■ What is needed ■
Write out the records beneath this line exactly as they appear, minus any images.

━━━━━ Material supplied ━━━━━

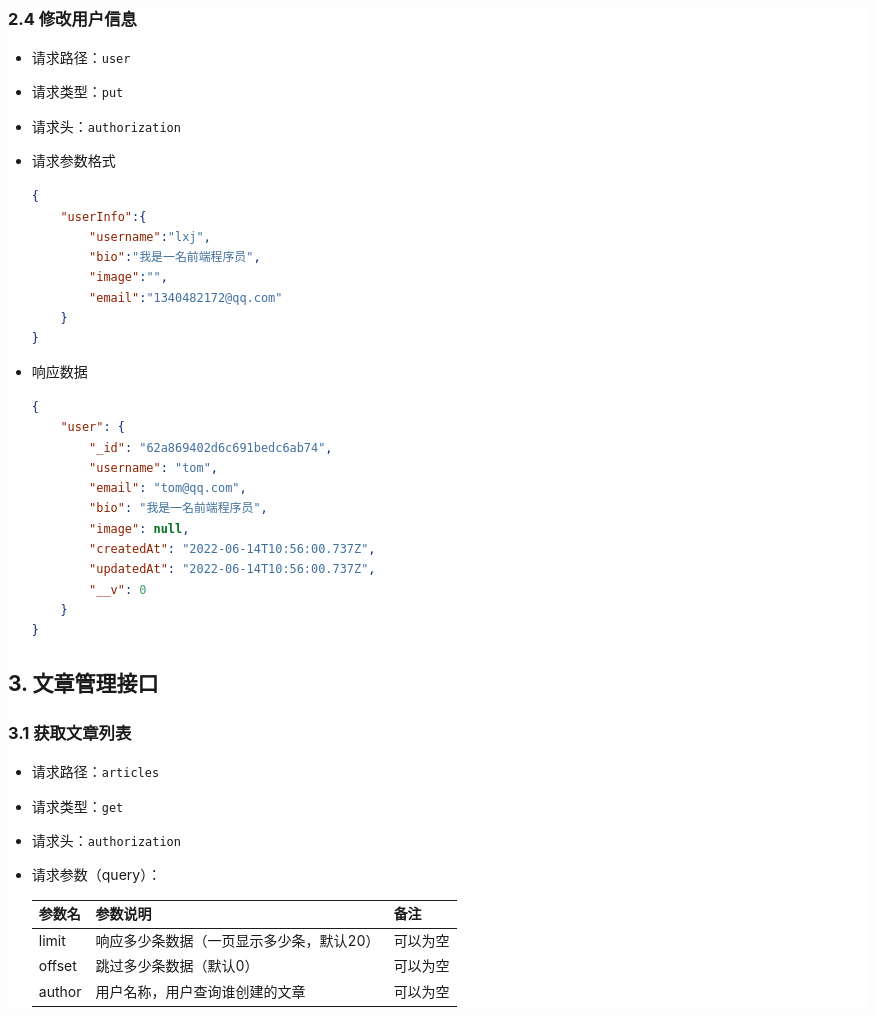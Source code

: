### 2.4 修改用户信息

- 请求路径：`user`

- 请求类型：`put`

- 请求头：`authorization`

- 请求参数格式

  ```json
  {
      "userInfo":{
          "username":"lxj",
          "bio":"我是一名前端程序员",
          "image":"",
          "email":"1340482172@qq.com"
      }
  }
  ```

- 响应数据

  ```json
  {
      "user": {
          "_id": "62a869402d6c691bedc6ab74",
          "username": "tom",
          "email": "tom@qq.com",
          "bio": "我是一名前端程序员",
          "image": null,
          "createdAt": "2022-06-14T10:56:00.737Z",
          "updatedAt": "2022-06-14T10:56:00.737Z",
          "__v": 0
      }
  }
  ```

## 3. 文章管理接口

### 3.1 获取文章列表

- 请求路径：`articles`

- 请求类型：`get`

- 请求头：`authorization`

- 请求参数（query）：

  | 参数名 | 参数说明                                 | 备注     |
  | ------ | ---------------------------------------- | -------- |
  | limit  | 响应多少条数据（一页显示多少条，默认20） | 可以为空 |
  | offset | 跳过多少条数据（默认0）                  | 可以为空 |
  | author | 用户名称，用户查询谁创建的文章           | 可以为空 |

━━━━━

■ Worked solution ■
Source code

:### 2.4 修改用户信息

- 请求路径：`user`

- 请求类型：`put`

- 请求头：`authorization`

- 请求参数格式

  ```json
  {
      "userInfo":{
          "username":"lxj",
          "bio":"我是一名前端程序员",
          "image":"",
          "email":"1340482172@qq.com"
      }
  }
  ```

- 响应数据

  ```json
  {
      "user": {
          "_id": "62a869402d6c691bedc6ab74",
          "username": "tom",
          "email": "tom@qq.com",
          "bio": "我是一名前端程序员",
          "image": null,
          "createdAt": "2022-06-14T10:56:00.737Z",
          "updatedAt": "2022-06-14T10:56:00.737Z",
          "__v": 0
      }
  }
  ```

## 3. 文章管理接口

### 3.1 获取文章列表

- 请求路径：`articles`

- 请求类型：`get`

- 请求头：`authorization`

- 请求参数（query）：

  | 参数名 | 参数说明                                 | 备注     |
  | ------ | ---------------------------------------- | -------- |
  | limit  | 响应多少条数据（一页显示多少条，默认20） | 可以为空 |
  | offset | 跳过多少条数据（默认0）                  | 可以为空 |
  | author | 用户名称，用户查询谁创建的文章           | 可以为空 |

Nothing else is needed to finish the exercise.